= Celestino Barcala =

Celestino Barcala, the warrior son of Independence Colonel Lorenzo Barcala, was a key player on the Argentine civil wars in the north-west, reaching the rank of major national army.

==Biography==
Barcala took part in the revolution of May 1866 in the province of Catamarca against Miguel Molina, the commanding officer of Governor Victor Maubecín.

With the rank of lieutenant, he was responsible for executing Estanislao Pucheta, a captain of a company of the civic guard, who was shot by a firing squad inside the barracks. Barcala denied him the last rites.

At the time of the second invasion of Felipe Varela, Barcala was in charge of the vanguard of national forces.

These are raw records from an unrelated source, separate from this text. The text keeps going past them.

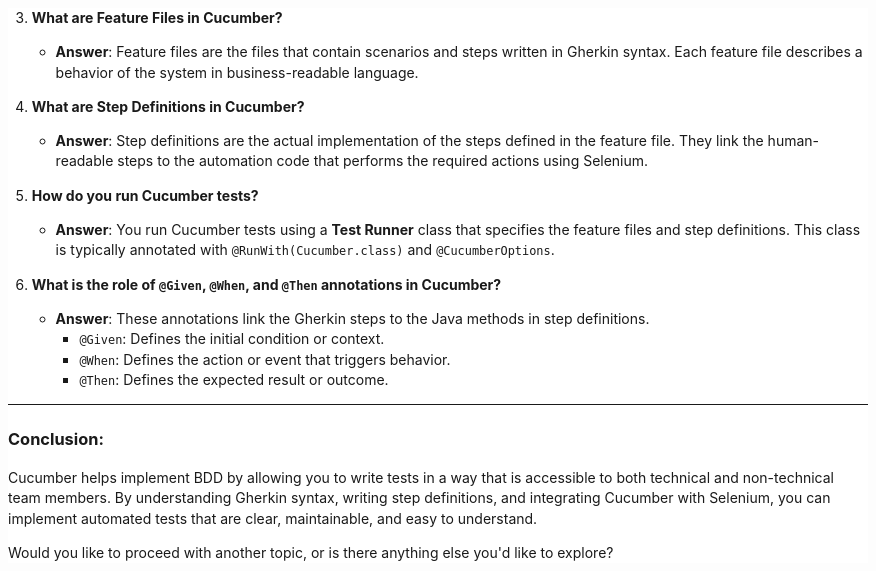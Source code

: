 3. **What are Feature Files in Cucumber?**
    - **Answer**: Feature files are the files that contain scenarios and steps written in Gherkin syntax. Each feature file describes a behavior of the system in business-readable language.

4. **What are Step Definitions in Cucumber?**
    - **Answer**: Step definitions are the actual implementation of the steps defined in the feature file. They link the human-readable steps to the automation code that performs the required actions using Selenium.

5. **How do you run Cucumber tests?**
    - **Answer**: You run Cucumber tests using a **Test Runner** class that specifies the feature files and step definitions. This class is typically annotated with `@RunWith(Cucumber.class)` and `@CucumberOptions`.

6. **What is the role of `@Given`, `@When`, and `@Then` annotations in Cucumber?**
    - **Answer**: These annotations link the Gherkin steps to the Java methods in step definitions.
        - `@Given`: Defines the initial condition or context.
        - `@When`: Defines the action or event that triggers behavior.
        - `@Then`: Defines the expected result or outcome.

---

### **Conclusion**:

Cucumber helps implement BDD by allowing you to write tests in a way that is accessible to both technical and non-technical team members. By understanding Gherkin syntax, writing step definitions, and integrating Cucumber with Selenium, you can implement automated tests that are clear, maintainable, and easy to understand.

Would you like to proceed with another topic, or is there anything else you'd like to explore?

Varela, who was in Jáchal, ordered his lieutenant Estanislao Medina to occupy the village of Chilecito, which took effect on 18 February 1867. On the march toward the village he joined the leader Severo Chumbita.

On March 4, Medina's army reached the outskirts of Tinogasta. Barcala asked Lt. Col. Meliton Cordova to "march to the fields of San Jose to offer battle". Cordova did not respond and stayed in the villa, but Barcala took charge of the troops and led his men to the battle.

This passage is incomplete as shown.